What is the best way to parse html in C#? [closed]

I'm looking for a library/method to parse an html file with more html specific features than generic xml parsing libraries.

Solution 1:

Html Agility Pack

This is an agile HTML parser that builds a read/write DOM and supports plain XPATH or XSLT (you actually don't HAVE to understand XPATH nor XSLT to use it, don't worry...). It is a .NET code library that allows you to parse "out of the web" HTML files.

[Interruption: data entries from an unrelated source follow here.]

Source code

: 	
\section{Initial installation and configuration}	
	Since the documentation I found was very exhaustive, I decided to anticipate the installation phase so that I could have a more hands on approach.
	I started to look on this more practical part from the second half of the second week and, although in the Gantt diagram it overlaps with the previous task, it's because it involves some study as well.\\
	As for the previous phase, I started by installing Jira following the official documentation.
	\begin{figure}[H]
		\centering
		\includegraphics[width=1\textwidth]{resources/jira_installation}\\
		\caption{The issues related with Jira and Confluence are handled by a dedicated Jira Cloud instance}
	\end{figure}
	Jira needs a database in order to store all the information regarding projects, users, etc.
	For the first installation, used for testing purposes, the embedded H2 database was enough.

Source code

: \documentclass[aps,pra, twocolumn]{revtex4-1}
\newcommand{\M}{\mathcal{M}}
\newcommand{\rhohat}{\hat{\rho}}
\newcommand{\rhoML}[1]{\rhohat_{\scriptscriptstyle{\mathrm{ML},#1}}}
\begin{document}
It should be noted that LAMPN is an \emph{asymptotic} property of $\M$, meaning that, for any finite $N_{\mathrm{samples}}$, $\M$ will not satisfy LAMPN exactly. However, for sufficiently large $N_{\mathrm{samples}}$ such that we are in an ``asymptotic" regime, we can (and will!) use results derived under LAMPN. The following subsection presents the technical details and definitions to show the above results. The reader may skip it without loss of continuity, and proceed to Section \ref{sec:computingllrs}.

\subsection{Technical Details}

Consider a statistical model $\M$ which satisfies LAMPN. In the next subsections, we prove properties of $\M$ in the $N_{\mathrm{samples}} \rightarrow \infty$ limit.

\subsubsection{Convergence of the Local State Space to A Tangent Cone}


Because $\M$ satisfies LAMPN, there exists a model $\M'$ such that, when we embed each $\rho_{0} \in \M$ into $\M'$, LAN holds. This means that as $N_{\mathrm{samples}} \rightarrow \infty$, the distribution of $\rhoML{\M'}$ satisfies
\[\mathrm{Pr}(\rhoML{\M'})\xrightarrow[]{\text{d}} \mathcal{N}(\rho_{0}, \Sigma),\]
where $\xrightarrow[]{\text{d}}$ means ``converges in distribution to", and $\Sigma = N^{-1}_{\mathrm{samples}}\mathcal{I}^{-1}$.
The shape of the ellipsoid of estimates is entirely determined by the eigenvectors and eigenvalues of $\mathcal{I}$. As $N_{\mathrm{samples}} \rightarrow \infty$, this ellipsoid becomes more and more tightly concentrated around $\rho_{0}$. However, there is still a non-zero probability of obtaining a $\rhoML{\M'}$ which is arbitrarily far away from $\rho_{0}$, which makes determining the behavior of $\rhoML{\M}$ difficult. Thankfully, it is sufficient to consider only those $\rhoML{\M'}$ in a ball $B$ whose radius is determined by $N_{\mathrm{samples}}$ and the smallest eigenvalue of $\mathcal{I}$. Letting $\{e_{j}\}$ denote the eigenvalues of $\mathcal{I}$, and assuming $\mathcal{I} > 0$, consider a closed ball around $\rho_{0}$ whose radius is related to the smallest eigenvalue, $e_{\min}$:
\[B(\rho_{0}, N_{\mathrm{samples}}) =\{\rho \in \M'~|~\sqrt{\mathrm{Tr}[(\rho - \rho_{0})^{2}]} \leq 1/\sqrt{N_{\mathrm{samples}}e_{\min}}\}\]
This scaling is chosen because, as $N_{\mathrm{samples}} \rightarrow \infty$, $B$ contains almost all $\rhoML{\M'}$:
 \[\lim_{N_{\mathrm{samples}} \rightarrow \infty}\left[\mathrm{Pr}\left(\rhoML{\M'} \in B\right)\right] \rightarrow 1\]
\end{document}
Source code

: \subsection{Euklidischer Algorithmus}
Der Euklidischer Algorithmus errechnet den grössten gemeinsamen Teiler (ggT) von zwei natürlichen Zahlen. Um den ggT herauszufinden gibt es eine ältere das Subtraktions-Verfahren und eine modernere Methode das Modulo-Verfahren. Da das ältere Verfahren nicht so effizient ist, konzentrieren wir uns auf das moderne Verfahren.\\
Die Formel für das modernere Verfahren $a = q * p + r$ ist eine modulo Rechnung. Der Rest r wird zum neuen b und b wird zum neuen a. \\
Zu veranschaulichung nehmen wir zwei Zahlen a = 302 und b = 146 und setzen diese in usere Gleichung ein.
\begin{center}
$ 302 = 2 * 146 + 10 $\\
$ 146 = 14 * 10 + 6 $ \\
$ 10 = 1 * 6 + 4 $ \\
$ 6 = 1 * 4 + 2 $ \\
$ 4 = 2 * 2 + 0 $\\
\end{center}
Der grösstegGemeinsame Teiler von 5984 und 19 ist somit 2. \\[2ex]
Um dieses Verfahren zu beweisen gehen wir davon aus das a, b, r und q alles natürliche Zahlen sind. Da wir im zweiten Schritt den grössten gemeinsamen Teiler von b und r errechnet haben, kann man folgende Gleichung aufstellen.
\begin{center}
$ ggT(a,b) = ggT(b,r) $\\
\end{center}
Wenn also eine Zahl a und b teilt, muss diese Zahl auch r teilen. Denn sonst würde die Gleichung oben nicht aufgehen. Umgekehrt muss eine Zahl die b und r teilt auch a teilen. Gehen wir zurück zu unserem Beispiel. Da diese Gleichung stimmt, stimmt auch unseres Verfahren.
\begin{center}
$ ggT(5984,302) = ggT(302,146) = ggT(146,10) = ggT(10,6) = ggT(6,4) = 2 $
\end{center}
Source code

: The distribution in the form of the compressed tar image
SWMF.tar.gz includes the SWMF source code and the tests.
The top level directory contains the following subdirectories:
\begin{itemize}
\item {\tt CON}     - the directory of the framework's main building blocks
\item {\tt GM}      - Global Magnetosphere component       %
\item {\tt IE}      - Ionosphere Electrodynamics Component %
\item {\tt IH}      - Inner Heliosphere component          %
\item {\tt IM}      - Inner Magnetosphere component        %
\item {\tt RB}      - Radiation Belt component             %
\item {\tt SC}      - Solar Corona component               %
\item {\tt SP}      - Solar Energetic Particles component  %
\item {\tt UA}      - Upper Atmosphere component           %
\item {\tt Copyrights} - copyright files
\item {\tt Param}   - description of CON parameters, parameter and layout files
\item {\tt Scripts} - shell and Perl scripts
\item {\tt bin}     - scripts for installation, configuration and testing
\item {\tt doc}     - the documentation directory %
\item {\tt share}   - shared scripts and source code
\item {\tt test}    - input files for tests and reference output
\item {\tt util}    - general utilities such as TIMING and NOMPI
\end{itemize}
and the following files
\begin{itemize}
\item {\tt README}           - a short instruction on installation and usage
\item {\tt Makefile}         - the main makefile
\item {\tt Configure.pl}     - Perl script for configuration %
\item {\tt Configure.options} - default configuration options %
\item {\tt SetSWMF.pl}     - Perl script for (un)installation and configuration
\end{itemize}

The parser is very tolerant with "real world" malformed HTML. The object model is very similar to what proposes System.Xml, but for HTML documents (or streams).

Solution 2:

You could use TidyNet.Tidy to convert the HTML to XHTML, and then use an XML parser.

Another alternative would be to use the builtin engine mshtml:

using mshtml;
object[] oPageText = { html };
HTMLDocument doc = new HTMLDocumentClass();
IHTMLDocument2 doc2 = (IHTMLDocument2)doc;

This allows you to use javascript-like functions like getElementById()

Solution 3:

I found a project called Fizzler that takes a jQuery/Sizzler approach to selecting HTML elements. It's based on HTML Agility Pack. It's currently in beta and only supports a subset of CSS selectors, but it's pretty damn cool and refreshing to use CSS selectors over nasty XPath.


Solution 4:

You can do a lot without going nuts on 3rd-party products and mshtml (i.e. interop). use the System.Windows.Forms.WebBrowser. From there, you can do such things as "GetElementById" on an HtmlDocument or "GetElementsByTagName" on HtmlElements. If you want to actually inteface with the browser (simulate button clicks for example), you can use a little reflection (imo a lesser evil than Interop) to do it:

var wb = new WebBrowser()

... tell the browser to navigate (tangential to this question). Then on the Document_Completed event you can simulate clicks like this.

var doc = wb.Browser.Document
var elem = doc.GetElementById(elementId);
object obj = elem.DomElement;
System.Reflection.MethodInfo mi = obj.GetType().GetMethod("click");
mi.Invoke(obj, new object[0]);

you can do similar reflection stuff to submit forms, etc.